- TASK DETAILS
Repeat exactly what appears from the opening line of the listing to the line with "entre les éléments", inclusive.

%%

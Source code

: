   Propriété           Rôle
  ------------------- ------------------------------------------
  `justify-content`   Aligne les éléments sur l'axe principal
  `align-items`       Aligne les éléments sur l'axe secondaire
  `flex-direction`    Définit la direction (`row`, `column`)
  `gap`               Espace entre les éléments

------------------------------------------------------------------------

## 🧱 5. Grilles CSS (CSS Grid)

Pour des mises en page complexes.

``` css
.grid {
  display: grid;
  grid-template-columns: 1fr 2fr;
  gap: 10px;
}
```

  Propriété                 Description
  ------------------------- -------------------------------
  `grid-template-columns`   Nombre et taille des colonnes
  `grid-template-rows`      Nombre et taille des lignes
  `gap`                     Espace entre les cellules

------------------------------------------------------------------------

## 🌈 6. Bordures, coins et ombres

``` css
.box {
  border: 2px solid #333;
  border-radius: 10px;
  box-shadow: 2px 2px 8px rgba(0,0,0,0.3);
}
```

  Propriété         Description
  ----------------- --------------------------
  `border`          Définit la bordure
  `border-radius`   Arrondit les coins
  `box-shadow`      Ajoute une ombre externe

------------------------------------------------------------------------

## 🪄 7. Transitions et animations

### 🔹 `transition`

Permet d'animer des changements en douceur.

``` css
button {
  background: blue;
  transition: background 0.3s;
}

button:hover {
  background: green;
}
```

%%

- RESPONSE TO THIS TASK
Source code

:   Propriété           Rôle
  ------------------- ------------------------------------------
  `justify-content`   Aligne les éléments sur l'axe principal
  `align-items`       Aligne les éléments sur l'axe secondaire
  `flex-direction`    Définit la direction (`row`, `column`)
  `gap`               Espace entre les éléments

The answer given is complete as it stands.